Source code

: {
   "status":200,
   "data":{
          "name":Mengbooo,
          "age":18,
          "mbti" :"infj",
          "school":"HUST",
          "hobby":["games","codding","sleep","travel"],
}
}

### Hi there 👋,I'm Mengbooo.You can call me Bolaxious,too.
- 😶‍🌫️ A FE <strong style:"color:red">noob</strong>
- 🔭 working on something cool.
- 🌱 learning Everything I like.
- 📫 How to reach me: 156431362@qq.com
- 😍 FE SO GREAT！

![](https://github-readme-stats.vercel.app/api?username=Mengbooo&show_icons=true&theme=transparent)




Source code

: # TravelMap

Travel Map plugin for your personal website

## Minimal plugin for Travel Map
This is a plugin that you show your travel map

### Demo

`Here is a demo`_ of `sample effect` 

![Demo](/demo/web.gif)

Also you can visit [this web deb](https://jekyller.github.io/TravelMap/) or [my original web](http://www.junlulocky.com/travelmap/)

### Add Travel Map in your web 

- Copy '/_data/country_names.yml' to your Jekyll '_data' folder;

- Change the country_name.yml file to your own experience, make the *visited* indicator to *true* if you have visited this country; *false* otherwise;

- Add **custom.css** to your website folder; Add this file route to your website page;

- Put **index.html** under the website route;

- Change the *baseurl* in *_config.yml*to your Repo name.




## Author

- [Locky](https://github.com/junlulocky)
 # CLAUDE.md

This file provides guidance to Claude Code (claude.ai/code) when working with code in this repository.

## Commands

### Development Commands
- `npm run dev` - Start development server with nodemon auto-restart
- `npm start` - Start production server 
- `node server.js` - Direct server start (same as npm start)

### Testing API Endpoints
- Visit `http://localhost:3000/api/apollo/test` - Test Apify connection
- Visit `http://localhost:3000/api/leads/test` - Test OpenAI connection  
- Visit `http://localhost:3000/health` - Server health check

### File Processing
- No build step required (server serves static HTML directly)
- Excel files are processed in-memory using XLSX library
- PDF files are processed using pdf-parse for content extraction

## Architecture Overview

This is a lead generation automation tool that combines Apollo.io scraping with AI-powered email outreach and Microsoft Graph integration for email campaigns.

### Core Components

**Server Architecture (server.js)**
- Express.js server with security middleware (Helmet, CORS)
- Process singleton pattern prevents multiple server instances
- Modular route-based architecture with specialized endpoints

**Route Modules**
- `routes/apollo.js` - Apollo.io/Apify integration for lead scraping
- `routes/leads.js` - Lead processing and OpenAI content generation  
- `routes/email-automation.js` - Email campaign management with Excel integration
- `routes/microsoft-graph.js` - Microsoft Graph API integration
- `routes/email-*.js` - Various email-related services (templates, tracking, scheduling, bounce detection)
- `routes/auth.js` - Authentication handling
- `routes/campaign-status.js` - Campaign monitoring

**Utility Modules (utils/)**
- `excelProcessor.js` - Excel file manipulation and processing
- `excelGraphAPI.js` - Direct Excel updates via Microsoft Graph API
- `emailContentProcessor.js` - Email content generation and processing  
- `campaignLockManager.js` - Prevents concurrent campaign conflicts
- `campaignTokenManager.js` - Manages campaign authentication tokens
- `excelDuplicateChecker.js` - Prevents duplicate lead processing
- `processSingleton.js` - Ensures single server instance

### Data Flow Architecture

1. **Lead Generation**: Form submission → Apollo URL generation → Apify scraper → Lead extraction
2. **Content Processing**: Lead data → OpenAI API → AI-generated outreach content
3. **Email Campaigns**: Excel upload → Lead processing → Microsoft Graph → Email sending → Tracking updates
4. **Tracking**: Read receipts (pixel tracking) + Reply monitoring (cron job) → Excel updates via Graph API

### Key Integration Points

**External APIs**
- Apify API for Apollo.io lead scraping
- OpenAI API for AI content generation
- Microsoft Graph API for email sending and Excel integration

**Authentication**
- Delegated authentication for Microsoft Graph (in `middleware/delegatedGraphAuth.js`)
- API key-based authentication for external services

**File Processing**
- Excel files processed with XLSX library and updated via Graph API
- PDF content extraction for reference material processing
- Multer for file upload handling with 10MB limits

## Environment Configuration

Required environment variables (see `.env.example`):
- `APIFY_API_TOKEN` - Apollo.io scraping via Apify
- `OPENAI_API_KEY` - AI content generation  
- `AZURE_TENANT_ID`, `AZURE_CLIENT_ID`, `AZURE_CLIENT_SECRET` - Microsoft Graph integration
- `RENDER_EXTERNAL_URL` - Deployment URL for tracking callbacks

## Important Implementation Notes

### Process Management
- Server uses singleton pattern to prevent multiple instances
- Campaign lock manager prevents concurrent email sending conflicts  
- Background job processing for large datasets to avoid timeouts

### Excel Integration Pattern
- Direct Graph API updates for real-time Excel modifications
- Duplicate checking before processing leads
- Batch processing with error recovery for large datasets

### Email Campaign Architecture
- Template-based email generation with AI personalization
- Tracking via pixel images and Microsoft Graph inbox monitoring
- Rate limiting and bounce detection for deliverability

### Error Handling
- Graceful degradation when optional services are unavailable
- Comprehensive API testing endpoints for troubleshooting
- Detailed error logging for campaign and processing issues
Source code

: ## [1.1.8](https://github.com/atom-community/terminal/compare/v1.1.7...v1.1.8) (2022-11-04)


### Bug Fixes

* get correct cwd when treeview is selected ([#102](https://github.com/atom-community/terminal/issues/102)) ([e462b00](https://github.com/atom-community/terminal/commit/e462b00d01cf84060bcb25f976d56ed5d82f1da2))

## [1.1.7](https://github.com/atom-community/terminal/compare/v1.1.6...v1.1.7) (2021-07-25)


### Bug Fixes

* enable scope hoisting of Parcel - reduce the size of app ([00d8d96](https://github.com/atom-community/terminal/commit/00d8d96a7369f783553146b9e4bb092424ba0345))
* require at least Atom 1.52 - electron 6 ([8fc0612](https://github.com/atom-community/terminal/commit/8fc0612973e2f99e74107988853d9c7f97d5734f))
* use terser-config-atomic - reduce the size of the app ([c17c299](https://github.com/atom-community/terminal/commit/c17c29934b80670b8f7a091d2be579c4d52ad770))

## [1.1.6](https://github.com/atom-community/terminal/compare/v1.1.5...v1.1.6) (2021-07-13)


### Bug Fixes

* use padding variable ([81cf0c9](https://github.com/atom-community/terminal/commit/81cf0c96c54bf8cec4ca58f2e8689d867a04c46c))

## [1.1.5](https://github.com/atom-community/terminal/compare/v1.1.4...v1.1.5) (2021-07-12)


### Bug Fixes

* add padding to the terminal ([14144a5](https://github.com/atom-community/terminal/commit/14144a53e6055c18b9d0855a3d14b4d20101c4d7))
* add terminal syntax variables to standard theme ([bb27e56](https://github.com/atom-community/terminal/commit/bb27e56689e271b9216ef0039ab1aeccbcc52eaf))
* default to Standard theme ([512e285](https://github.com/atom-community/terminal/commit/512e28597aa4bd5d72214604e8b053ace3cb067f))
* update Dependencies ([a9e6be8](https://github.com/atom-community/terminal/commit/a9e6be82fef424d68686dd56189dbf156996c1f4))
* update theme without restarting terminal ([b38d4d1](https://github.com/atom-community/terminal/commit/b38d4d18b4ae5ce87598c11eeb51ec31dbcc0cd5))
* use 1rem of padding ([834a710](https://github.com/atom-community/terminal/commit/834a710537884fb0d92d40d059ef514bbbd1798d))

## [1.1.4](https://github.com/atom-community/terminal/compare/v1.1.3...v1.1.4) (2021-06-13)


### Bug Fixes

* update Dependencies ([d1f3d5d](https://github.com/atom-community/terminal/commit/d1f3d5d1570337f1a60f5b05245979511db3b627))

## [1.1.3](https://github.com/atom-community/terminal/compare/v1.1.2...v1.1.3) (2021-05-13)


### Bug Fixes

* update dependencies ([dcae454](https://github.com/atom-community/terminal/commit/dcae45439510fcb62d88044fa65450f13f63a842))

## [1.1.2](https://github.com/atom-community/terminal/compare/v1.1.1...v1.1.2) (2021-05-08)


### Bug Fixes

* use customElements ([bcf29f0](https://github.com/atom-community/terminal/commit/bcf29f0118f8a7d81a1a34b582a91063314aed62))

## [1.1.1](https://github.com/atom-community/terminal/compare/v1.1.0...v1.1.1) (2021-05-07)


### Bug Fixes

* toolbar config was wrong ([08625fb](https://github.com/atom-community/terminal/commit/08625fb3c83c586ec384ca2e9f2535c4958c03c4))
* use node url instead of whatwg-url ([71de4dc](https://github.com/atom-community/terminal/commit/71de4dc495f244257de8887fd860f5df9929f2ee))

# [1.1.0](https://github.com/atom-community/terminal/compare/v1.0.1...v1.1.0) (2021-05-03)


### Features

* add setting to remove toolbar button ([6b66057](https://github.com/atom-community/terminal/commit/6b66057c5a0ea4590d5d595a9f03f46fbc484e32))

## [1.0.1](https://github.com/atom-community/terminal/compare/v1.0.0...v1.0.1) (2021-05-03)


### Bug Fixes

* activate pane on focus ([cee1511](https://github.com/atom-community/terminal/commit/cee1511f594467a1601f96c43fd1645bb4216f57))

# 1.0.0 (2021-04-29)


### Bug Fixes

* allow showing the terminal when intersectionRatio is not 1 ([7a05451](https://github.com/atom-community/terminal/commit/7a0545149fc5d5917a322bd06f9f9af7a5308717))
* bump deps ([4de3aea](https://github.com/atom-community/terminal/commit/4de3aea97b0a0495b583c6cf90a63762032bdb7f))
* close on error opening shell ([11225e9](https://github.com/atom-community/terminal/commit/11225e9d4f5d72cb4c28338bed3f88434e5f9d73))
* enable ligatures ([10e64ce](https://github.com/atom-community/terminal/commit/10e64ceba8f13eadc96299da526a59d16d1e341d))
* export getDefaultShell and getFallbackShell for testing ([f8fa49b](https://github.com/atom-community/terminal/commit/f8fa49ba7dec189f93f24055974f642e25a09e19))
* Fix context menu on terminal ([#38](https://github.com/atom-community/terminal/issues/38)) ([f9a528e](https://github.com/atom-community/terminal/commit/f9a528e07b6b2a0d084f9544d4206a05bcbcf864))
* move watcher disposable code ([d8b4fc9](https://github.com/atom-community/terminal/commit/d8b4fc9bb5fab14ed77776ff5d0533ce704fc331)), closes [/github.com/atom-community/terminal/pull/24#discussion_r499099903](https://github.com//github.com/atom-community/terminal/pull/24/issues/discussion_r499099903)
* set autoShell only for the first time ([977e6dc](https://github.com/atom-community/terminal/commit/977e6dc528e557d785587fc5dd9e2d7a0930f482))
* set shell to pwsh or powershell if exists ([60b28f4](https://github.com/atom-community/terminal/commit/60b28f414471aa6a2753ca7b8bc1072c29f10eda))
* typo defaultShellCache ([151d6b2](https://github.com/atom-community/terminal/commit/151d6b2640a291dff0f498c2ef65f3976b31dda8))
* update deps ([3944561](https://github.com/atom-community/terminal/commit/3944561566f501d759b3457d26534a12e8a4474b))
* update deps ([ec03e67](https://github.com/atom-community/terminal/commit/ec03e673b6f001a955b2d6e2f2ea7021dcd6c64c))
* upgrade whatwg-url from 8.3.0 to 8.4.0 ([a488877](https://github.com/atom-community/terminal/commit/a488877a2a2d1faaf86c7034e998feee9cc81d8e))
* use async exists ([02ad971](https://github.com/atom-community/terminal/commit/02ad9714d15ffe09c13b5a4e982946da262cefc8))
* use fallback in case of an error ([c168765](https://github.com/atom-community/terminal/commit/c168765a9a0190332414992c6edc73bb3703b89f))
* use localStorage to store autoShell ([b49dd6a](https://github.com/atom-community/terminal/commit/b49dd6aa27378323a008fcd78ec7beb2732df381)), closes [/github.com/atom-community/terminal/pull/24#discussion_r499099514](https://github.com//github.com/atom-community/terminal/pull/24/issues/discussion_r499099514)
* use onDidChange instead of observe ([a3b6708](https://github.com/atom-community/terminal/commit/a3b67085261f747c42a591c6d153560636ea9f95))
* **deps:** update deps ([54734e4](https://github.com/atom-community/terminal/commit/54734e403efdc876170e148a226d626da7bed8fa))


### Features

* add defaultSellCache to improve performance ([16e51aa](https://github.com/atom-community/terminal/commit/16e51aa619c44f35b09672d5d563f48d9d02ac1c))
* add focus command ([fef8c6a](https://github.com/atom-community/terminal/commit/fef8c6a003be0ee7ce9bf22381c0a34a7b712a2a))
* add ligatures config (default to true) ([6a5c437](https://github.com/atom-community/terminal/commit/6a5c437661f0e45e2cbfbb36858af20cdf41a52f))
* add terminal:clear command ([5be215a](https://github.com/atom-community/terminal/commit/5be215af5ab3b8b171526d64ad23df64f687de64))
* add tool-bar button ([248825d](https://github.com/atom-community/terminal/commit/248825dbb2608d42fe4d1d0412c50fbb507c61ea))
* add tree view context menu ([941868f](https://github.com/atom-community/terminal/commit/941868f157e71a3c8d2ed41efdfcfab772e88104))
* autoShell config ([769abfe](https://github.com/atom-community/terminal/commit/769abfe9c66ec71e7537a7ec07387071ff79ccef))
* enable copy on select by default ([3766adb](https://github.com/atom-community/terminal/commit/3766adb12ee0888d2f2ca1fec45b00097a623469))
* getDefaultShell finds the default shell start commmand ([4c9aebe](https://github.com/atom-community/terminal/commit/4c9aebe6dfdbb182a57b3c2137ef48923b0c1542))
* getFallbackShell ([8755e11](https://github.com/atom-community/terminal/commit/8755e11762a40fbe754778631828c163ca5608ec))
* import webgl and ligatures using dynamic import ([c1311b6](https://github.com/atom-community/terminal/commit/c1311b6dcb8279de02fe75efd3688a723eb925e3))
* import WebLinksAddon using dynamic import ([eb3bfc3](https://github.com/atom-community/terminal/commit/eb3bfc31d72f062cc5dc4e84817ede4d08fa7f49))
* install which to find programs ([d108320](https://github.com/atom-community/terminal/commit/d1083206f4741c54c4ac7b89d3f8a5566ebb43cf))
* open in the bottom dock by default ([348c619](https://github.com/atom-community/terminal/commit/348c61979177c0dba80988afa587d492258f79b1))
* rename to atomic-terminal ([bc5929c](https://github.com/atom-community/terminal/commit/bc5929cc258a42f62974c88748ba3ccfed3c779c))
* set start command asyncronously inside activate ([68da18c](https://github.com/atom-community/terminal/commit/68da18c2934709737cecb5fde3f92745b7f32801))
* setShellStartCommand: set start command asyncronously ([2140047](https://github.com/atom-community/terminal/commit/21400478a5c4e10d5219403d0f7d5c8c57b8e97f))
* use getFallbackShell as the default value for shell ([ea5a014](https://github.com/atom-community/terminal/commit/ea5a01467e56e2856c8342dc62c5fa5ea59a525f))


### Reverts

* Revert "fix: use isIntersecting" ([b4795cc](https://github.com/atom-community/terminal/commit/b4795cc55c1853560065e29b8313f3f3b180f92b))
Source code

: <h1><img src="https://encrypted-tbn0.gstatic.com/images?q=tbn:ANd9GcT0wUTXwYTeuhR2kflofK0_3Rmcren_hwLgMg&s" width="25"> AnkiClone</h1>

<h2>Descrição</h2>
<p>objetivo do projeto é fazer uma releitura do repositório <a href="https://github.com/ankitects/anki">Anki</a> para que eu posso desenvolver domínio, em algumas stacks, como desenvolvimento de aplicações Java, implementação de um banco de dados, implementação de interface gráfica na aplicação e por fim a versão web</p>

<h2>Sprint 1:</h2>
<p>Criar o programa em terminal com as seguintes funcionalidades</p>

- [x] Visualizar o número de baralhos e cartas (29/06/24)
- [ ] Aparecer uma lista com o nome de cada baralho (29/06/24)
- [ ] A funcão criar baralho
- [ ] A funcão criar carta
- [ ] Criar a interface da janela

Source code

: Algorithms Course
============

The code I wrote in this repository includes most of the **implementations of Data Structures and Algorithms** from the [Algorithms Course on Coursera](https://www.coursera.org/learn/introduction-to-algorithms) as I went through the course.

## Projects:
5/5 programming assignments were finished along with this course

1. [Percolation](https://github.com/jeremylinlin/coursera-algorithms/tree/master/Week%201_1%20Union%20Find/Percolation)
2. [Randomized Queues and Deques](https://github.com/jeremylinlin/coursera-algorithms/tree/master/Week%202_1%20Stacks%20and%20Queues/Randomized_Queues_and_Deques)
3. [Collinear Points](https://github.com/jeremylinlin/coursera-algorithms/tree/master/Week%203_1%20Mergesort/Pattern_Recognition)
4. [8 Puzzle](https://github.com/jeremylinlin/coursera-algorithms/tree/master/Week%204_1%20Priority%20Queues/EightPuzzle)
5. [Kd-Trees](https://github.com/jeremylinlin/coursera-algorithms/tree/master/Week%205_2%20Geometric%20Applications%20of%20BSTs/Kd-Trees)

| Action item |
Set down exactly what runs from the line containing "- [ ] A funcão criar carta" through the last line above, both lines included.

| Expected answer |
- [ ] A funcão criar carta
- [ ] Criar a interface da janela

Source code

: Algorithms Course
============

The code I wrote in this repository includes most of the **implementations of Data Structures and Algorithms** from the [Algorithms Course on Coursera](https://www.coursera.org/learn/introduction-to-algorithms) as I went through the course.

## Projects:
5/5 programming assignments were finished along with this course

1. [Percolation](https://github.com/jeremylinlin/coursera-algorithms/tree/master/Week%201_1%20Union%20Find/Percolation)
2. [Randomized Queues and Deques](https://github.com/jeremylinlin/coursera-algorithms/tree/master/Week%202_1%20Stacks%20and%20Queues/Randomized_Queues_and_Deques)
3. [Collinear Points](https://github.com/jeremylinlin/coursera-algorithms/tree/master/Week%203_1%20Mergesort/Pattern_Recognition)
4. [8 Puzzle](https://github.com/jeremylinlin/coursera-algorithms/tree/master/Week%204_1%20Priority%20Queues/EightPuzzle)
5. [Kd-Trees](https://github.com/jeremylinlin/coursera-algorithms/tree/master/Week%205_2%20Geometric%20Applications%20of%20BSTs/Kd-Trees)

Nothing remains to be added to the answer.